[Stored records]
+ + +

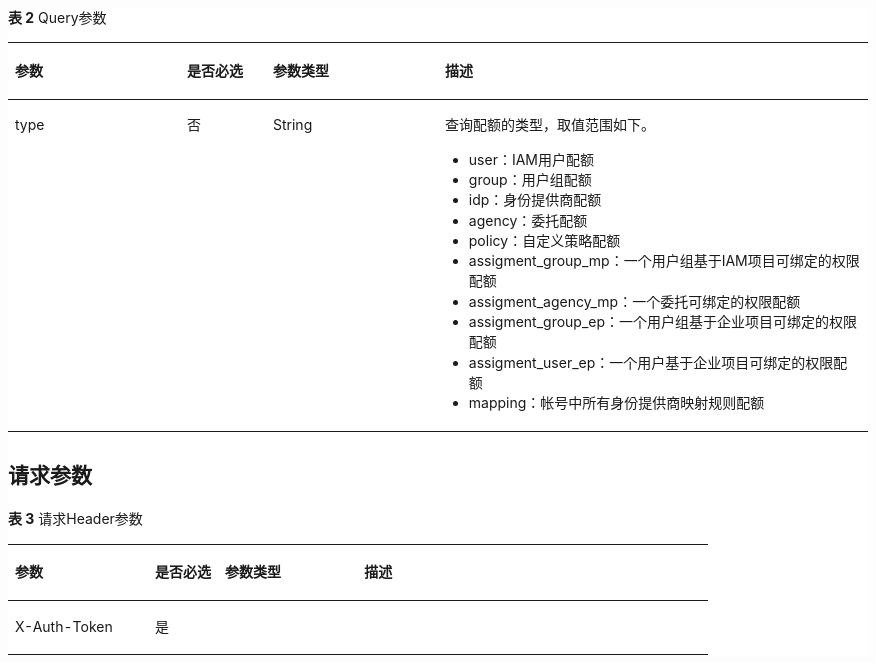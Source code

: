 **表 2**  Query参数

<a name="table616434072817"></a>
<table><thead align="left"><tr id="row12688403282"><th class="cellrowborder" valign="top" width="20%" id="mcps1.2.5.1.1"><p id="p4268194017287"><a name="p4268194017287"></a><a name="p4268194017287"></a>参数</p>
</th>
<th class="cellrowborder" valign="top" width="10%" id="mcps1.2.5.1.2"><p id="p2026814406288"><a name="p2026814406288"></a><a name="p2026814406288"></a>是否必选</p>
</th>
<th class="cellrowborder" valign="top" width="20%" id="mcps1.2.5.1.3"><p id="p102681740182815"><a name="p102681740182815"></a><a name="p102681740182815"></a>参数类型</p>
</th>
<th class="cellrowborder" valign="top" width="50%" id="mcps1.2.5.1.4"><p id="p17268174014287"><a name="p17268174014287"></a><a name="p17268174014287"></a>描述</p>
</th>
</tr>
</thead>
<tbody><tr id="row172681840142820"><td class="cellrowborder" valign="top" width="20%" headers="mcps1.2.5.1.1 "><p id="p626804018287"><a name="p626804018287"></a><a name="p626804018287"></a>type</p>
</td>
<td class="cellrowborder" valign="top" width="10%" headers="mcps1.2.5.1.2 "><p id="p1626854012283"><a name="p1626854012283"></a><a name="p1626854012283"></a>否</p>
</td>
<td class="cellrowborder" valign="top" width="20%" headers="mcps1.2.5.1.3 "><p id="p1226804017289"><a name="p1226804017289"></a><a name="p1226804017289"></a>String</p>
</td>
<td class="cellrowborder" valign="top" width="50%" headers="mcps1.2.5.1.4 "><p id="p1543512245448"><a name="p1543512245448"></a><a name="p1543512245448"></a>查询配额的类型，取值范围如下。</p>
<a name="ul221918269448"></a><a name="ul221918269448"></a><ul id="ul221918269448"><li>user：IAM用户配额</li><li>group：用户组配额</li><li>idp：身份提供商配额</li><li>agency：委托配额</li><li>policy：自定义策略配额</li><li>assigment_group_mp：一个用户组基于IAM项目可绑定的权限配额</li><li>assigment_agency_mp：一个委托可绑定的权限配额</li><li>assigment_group_ep：一个用户组基于企业项目可绑定的权限配额</li><li>assigment_user_ep：一个用户基于企业项目可绑定的权限配额</li><li>mapping：帐号中所有身份提供商映射规则配额</li></ul>
</td>
</tr>
</tbody>
</table>

## 请求参数<a name="section121701440142816"></a>

**表 3**  请求Header参数

<a name="table1717019403288"></a>
<table><thead align="left"><tr id="row326912403283"><th class="cellrowborder" valign="top" width="20%" id="mcps1.2.5.1.1"><p id="p1926984016289"><a name="p1926984016289"></a><a name="p1926984016289"></a>参数</p>
</th>
<th class="cellrowborder" valign="top" width="10%" id="mcps1.2.5.1.2"><p id="p1326919409282"><a name="p1326919409282"></a><a name="p1326919409282"></a>是否必选</p>
</th>
<th class="cellrowborder" valign="top" width="19.91%" id="mcps1.2.5.1.3"><p id="p182690400285"><a name="p182690400285"></a><a name="p182690400285"></a>参数类型</p>
</th>
<th class="cellrowborder" valign="top" width="50.09%" id="mcps1.2.5.1.4"><p id="p14269440182816"><a name="p14269440182816"></a><a name="p14269440182816"></a>描述</p>
</th>
</tr>
</thead>
<tbody><tr id="row226984012811"><td class="cellrowborder" valign="top" width="20%" headers="mcps1.2.5.1.1 "><p id="p32699401287"><a name="p32699401287"></a><a name="p32699401287"></a>X-Auth-Token</p>
</td>
<td class="cellrowborder" valign="top" width="10%" headers="mcps1.2.5.1.2 "><p id="p1726924015281"><a name="p1726924015281"></a><a name="p1726924015281"></a>是</p>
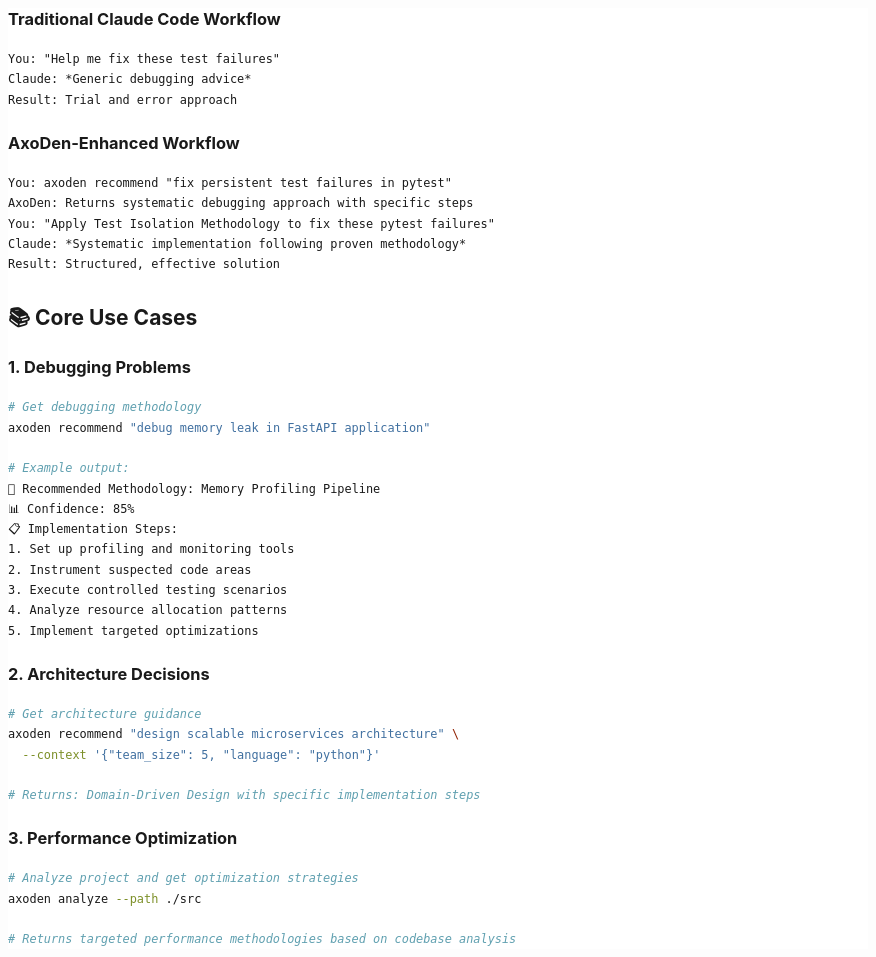 ### Traditional Claude Code Workflow
```
You: "Help me fix these test failures"
Claude: *Generic debugging advice*
Result: Trial and error approach
```

### AxoDen-Enhanced Workflow
```
You: axoden recommend "fix persistent test failures in pytest"
AxoDen: Returns systematic debugging approach with specific steps
You: "Apply Test Isolation Methodology to fix these pytest failures"
Claude: *Systematic implementation following proven methodology*
Result: Structured, effective solution
```

## 📚 Core Use Cases

### 1. Debugging Problems
```bash
# Get debugging methodology
axoden recommend "debug memory leak in FastAPI application"

# Example output:
🎯 Recommended Methodology: Memory Profiling Pipeline
📊 Confidence: 85%
📋 Implementation Steps:
1. Set up profiling and monitoring tools
2. Instrument suspected code areas
3. Execute controlled testing scenarios
4. Analyze resource allocation patterns
5. Implement targeted optimizations
```

### 2. Architecture Decisions
```bash
# Get architecture guidance
axoden recommend "design scalable microservices architecture" \
  --context '{"team_size": 5, "language": "python"}'

# Returns: Domain-Driven Design with specific implementation steps
```

### 3. Performance Optimization
```bash
# Analyze project and get optimization strategies
axoden analyze --path ./src

# Returns targeted performance methodologies based on codebase analysis
```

+ + +

## REQUIRED WORK
Look through the entries and return each line that has the word "left" in it.

## ANSWER
<table><thead align="left"><tr id="row12688403282"><th class="cellrowborder" valign="top" width="20%" id="mcps1.2.5.1.1"><p id="p4268194017287"><a name="p4268194017287"></a><a name="p4268194017287"></a>参数</p>
<table><thead align="left"><tr id="row326912403283"><th class="cellrowborder" valign="top" width="20%" id="mcps1.2.5.1.1"><p id="p1926984016289"><a name="p1926984016289"></a><a name="p1926984016289"></a>参数</p>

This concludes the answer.